Meet the Maker: Norman Pickering

by N.P., with Barbara Goldowsky

previously published in American Lutherie #95, 2008



Norman Pickering does not understand the concept of retirement. He celebrated his ninety-second birthday on July 9, 2008, and he is still immersed in studying the properties of violin, viola, and cello bows. This is a logical follow-up to his lifelong study of the acoustics of bowed instruments, as a player, maker, and scientist.

Though musical acoustics is his overriding passion, there have been lengthy, but fascinating detours along the way into fields as various as medical ultrasound, aircraft instrument design, and his most famous invention, the Pickering phonograph tonearm and cartridge.

Rather than trying to condense his multiple careers and achievements into a question-and-answer interview, Norman agreed to share his life story — so far — in an essay he wrote after moving to our current home in East Hampton. I think AL readers will enjoy it. With characteristic modesty, he calls it simply “Biography.”

— Barbara Goldowsky

I was born in 1916 in a small fishing and farming town where both sides of my family had lived for at least three generations. Just at that time it was on the way to being submerged in the borough of Brooklyn by development and road building. By the time I was seven years old it was no longer the integrated semi-isolated village my parents and grandparents had known.
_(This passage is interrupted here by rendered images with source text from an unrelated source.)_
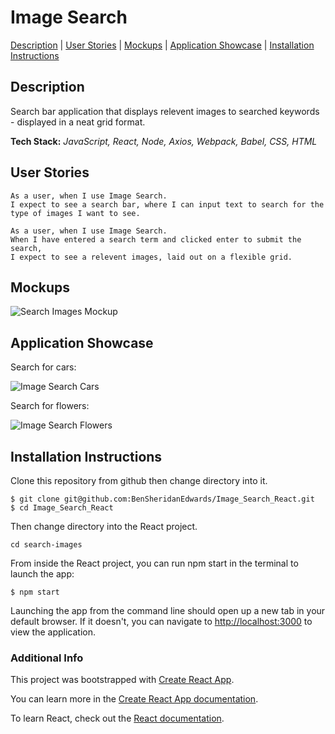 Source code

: # Image Search

[Description](#description) | [User Stories](#user-stories) | [Mockups](#mockups) | [Application Showcase](#app-showcase) | [Installation Instructions](#installation)

## <a name="description">Description</a>

Search bar application that displays relevent images to searched keywords - displayed in a neat grid format.

**Tech Stack:** *JavaScript, React, Node, Axios, Webpack, Babel, CSS, HTML*

## <a name="user-stories">User Stories</a>

```
As a user, when I use Image Search.
I expect to see a search bar, where I can input text to search for the type of images I want to see.
```
```
As a user, when I use Image Search. 
When I have entered a search term and clicked enter to submit the search,
I expect to see a relevent images, laid out on a flexible grid. 
```

## <a name="mockups">Mockups</a>

![Search Images Mockup](https://github.com/BenSheridanEdwards/Search_Images_React/blob/master/media/SearchImages-Mockup.png)

## <a name="app-showcase">Application Showcase</a>

Search for cars: 

![Image Search Cars](https://github.com/BenSheridanEdwards/Search_Images_React/blob/master/media/SearchImages-CarsSearch.png)

Search for flowers: 

![Image Search Flowers](https://github.com/BenSheridanEdwards/Search_Images_React/blob/master/media/SearchImages-FlowersSearch.png)

## <a name="installation">Installation Instructions</a>

Clone this repository from github then change directory into it.

```
$ git clone git@github.com:BenSheridanEdwards/Image_Search_React.git
$ cd Image_Search_React
```

Then change directory into the React project.
```
cd search-images
```
From inside the React project, you can run npm start in the terminal to launch the app:

```
$ npm start
```

Launching the app from the command line should open up a new tab in your default browser. If it doesn't, you can navigate to [http://localhost:3000](http://localhost:3000) to view the application.<br />

### Additional Info

This project was bootstrapped with [Create React App](https://github.com/facebook/create-react-app).

You can learn more in the [Create React App documentation](https://facebook.github.io/create-react-app/docs/getting-started).

To learn React, check out the [React documentation](https://reactjs.org/).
My mother’s family were farmers and my father and his father were engineers. My future education was decreed almost from birth: I would follow my father’s plan for me. And so I did; after a happy and successful time in grammar and high school, I entered Newark College of Engineering and finished in 1936, a few weeks before my twentieth birthday. I enjoyed engineering, but found that my interest in music was much too strong to be ignored.